The following items are a direct translation from the classical genealogical and heraldic reference “Herbarz Polski” by Kasper Niesiecki, S.J., Lipsk (Leipzig) edition, 1839-1846.
Arms: gules, a scarf displayed in a circle knotted, the ends pointing to the dexter and sinister base. For a crest, out of a ducal coronet between a pair of deer antlers, a maiden vested and crined, about her head a tied headband, the ends flotant, all natural.

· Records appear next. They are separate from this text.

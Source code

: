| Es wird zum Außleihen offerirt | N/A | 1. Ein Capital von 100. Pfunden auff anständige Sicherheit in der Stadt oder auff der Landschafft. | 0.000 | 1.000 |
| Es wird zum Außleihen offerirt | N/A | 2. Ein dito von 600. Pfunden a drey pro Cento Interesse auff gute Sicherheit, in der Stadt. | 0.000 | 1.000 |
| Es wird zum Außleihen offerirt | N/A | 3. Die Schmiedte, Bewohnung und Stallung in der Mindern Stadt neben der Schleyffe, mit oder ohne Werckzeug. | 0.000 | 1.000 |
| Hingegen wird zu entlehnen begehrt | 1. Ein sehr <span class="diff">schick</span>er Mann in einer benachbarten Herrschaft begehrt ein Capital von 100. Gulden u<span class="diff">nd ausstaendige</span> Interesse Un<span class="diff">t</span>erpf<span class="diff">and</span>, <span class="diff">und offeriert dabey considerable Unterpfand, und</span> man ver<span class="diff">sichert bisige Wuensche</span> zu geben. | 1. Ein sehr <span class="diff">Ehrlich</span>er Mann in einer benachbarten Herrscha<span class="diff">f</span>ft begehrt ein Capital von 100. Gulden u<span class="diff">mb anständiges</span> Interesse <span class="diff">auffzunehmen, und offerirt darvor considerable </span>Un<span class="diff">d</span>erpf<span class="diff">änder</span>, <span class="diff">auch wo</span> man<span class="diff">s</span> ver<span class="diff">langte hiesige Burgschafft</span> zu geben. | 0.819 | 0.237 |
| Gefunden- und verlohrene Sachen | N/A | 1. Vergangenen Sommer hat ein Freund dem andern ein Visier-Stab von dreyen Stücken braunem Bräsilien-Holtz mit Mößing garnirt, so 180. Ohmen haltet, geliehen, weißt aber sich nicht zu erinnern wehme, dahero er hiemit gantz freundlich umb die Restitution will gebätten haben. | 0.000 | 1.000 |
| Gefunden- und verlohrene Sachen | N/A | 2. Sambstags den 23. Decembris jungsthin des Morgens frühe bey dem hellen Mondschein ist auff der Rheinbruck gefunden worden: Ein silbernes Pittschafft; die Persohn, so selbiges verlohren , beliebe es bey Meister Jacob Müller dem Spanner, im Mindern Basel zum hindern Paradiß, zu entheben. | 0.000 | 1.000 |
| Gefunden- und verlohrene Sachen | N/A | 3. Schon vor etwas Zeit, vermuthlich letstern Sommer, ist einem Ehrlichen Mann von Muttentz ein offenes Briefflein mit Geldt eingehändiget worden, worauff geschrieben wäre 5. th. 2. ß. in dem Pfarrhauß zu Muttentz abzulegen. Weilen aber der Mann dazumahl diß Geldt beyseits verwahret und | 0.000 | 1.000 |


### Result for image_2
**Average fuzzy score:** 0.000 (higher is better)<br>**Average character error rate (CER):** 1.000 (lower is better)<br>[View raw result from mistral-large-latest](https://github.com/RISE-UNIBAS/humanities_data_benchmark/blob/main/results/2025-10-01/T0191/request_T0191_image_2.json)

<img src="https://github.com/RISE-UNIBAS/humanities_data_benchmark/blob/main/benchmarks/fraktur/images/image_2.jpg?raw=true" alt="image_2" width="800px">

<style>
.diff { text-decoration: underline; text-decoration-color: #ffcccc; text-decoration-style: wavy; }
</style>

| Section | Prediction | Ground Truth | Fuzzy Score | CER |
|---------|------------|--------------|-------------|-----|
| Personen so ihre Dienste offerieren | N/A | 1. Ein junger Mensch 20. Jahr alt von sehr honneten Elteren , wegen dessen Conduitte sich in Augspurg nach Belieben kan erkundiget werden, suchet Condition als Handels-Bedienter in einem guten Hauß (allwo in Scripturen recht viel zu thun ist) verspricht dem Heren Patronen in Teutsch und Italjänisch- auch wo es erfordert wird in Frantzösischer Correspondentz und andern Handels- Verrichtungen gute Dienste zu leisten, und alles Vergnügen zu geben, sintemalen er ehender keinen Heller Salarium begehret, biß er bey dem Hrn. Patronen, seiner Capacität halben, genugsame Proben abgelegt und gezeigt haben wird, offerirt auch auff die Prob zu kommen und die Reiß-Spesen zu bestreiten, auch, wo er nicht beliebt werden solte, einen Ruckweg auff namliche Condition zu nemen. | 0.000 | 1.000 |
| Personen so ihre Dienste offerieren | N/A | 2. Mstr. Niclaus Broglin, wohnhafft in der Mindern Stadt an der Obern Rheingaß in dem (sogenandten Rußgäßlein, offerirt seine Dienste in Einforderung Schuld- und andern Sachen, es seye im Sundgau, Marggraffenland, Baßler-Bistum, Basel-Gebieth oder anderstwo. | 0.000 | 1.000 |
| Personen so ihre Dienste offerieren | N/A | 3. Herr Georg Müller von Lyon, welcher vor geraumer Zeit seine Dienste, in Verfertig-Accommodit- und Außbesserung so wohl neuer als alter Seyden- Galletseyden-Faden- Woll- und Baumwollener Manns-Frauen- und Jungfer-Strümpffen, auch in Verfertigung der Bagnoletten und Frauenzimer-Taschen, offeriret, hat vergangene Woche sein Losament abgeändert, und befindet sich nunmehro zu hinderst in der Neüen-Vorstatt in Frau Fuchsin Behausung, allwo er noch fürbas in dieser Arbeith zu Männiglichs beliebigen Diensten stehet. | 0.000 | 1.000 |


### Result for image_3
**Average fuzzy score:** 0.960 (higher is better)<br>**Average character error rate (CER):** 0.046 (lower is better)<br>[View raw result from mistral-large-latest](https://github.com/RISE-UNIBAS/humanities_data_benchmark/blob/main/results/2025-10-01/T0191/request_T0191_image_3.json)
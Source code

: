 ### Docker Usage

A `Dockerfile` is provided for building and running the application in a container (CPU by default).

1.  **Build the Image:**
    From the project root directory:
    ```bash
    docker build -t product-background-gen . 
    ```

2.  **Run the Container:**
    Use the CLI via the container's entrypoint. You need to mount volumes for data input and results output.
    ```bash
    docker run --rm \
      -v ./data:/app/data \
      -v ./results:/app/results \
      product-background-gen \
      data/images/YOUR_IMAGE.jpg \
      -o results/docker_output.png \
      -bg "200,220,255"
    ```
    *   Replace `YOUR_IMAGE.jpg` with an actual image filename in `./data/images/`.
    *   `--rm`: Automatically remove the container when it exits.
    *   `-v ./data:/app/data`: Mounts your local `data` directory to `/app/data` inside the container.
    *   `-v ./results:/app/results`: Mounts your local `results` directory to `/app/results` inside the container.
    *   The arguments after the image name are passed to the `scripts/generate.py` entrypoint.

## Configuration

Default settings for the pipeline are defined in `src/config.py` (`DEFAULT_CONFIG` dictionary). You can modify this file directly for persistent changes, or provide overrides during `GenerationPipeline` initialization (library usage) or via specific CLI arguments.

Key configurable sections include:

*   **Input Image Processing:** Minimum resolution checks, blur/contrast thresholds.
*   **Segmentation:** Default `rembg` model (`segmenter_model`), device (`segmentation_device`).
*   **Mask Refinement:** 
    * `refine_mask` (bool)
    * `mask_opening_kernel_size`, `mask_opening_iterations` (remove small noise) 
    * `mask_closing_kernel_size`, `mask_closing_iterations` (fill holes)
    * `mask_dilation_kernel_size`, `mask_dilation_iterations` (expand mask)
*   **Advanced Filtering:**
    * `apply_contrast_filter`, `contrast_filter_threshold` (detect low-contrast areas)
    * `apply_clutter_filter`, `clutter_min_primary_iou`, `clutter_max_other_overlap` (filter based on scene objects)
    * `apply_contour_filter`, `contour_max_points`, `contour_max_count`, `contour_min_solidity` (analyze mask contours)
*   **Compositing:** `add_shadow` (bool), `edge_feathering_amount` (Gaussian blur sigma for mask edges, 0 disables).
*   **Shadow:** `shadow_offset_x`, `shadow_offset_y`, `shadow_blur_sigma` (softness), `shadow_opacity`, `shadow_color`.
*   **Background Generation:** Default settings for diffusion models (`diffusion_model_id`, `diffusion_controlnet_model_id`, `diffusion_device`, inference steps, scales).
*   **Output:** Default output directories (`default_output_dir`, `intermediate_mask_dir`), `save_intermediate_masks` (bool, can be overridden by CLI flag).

In the third volume of this work, on page 202, 1 described the Nalecz arms, which the house of the Czarnowski’s once used in their seal, as did the Morawski’s in their day, too, as far as I know. I wrote there regarding the origins of the Nalecz arms.* More commonly, however, they are used in Poland in this form, with a white band, arranged in a circle and knotted, upon a red field. On the helmet a maiden is seen standing between a pair of deer antlers in such a fashion that she is holding an antler in each hand. Upon her head is a headband with an end visible on either side of her head. [Translator’s Note: the word nalecz means “sash” or “kerchief]. This is how these arms are described by Okolski, Vol. 2, p. 248, and Paprocki in 0 Herbach, p. 150.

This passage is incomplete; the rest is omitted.